DIRECTIONS: Looking at the data below, how many lines include the word "DoxyCompactItemize"? Respond with the number only.

MATERIALS PROVIDED:
--- START ---

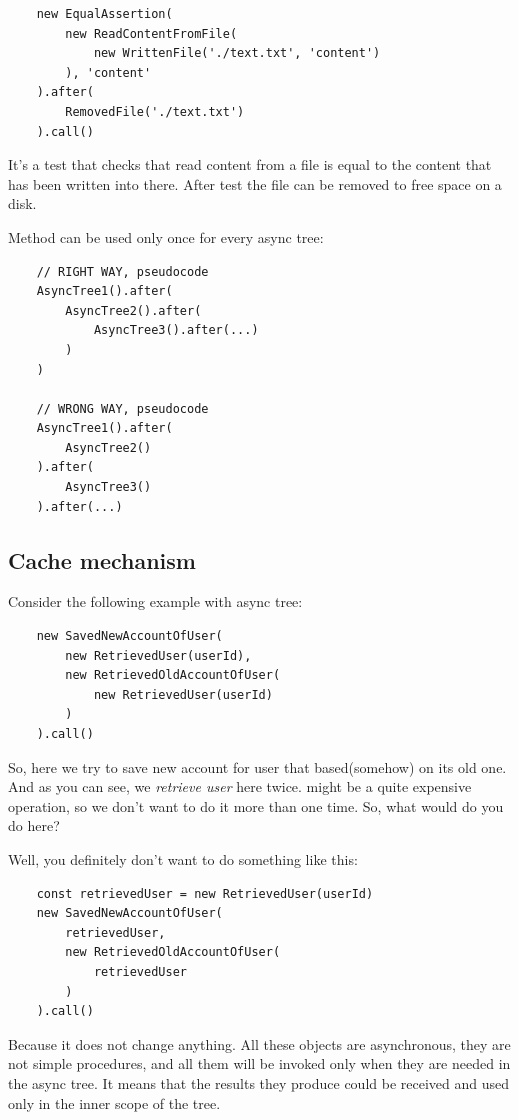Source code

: \documentclass{article}
\begin{document}
\begin{verbatim}
    new EqualAssertion(
        new ReadContentFromFile(
            new WrittenFile('./text.txt', 'content')
        ), 'content'
    ).after(
        RemovedFile('./text.txt')
    ).call()
\end{verbatim}

It's a test that checks that read content from a file is equal to the content that has been written into there. After test the file can be removed to free space on a disk.

Method  can be used only once for every async tree:

\begin{verbatim}
    // RIGHT WAY, pseudocode
    AsyncTree1().after(
        AsyncTree2().after(
            AsyncTree3().after(...)
        )
    )

    // WRONG WAY, pseudocode
    AsyncTree1().after(
        AsyncTree2()
    ).after(
        AsyncTree3()
    ).after(...)
\end{verbatim}

\subsection{Cache mechanism}

Consider the following example with async tree:
\newline

\begin{verbatim}
    new SavedNewAccountOfUser(
        new RetrievedUser(userId),
        new RetrievedOldAccountOfUser(
            new RetrievedUser(userId)
        )
    ).call()
\end{verbatim}

So, here we try to save new account for user that based(somehow) on its old one. And as you can see, we \textit{retrieve user} here twice.  might be a quite expensive operation, so we don't want to do it more than one time. So, what would do you do here?

Well, you definitely don't want to do something like this:

\begin{verbatim}
    const retrievedUser = new RetrievedUser(userId)
    new SavedNewAccountOfUser(
        retrievedUser,
        new RetrievedOldAccountOfUser(
            retrievedUser
        )
    ).call()
\end{verbatim}

Because it does not change anything. All these objects are asynchronous, they are not simple procedures, and all them will be invoked only when they are needed in the async tree. It means that the results they produce could be received and used only in the inner scope of the tree.
\end{document}
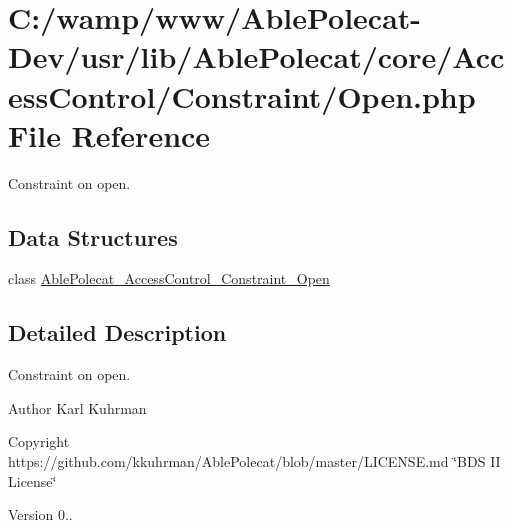 \hypertarget{_open_8php}{}\section{C\+:/wamp/www/\+Able\+Polecat-\/\+Dev/usr/lib/\+Able\+Polecat/core/\+Access\+Control/\+Constraint/\+Open.php File Reference}
\label{_open_8php}


Constraint on open.  


\subsection*{Data Structures}
\begin{DoxyCompactItemize}
\item 
class \hyperlink{class_able_polecat___access_control___constraint___open}{Able\+Polecat\+\_\+\+Access\+Control\+\_\+\+Constraint\+\_\+\+Open}
\end{DoxyCompactItemize}


\subsection{Detailed Description}
Constraint on open. 

\begin{DoxyAuthor}{Author}
Karl Kuhrman 
\end{DoxyAuthor}
\begin{DoxyCopyright}{Copyright}
https\+://github.com/kkuhrman/\+Able\+Polecat/blob/master/\+L\+I\+C\+E\+N\+S\+E.\+md \char`\"{}\+B\+D\+S I\+I License\char`\"{} 
\end{DoxyCopyright}
\begin{DoxyVersion}{Version}
0.. 
\end{DoxyVersion}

--- END ---

ANSWER TO THE PROBLEM: 2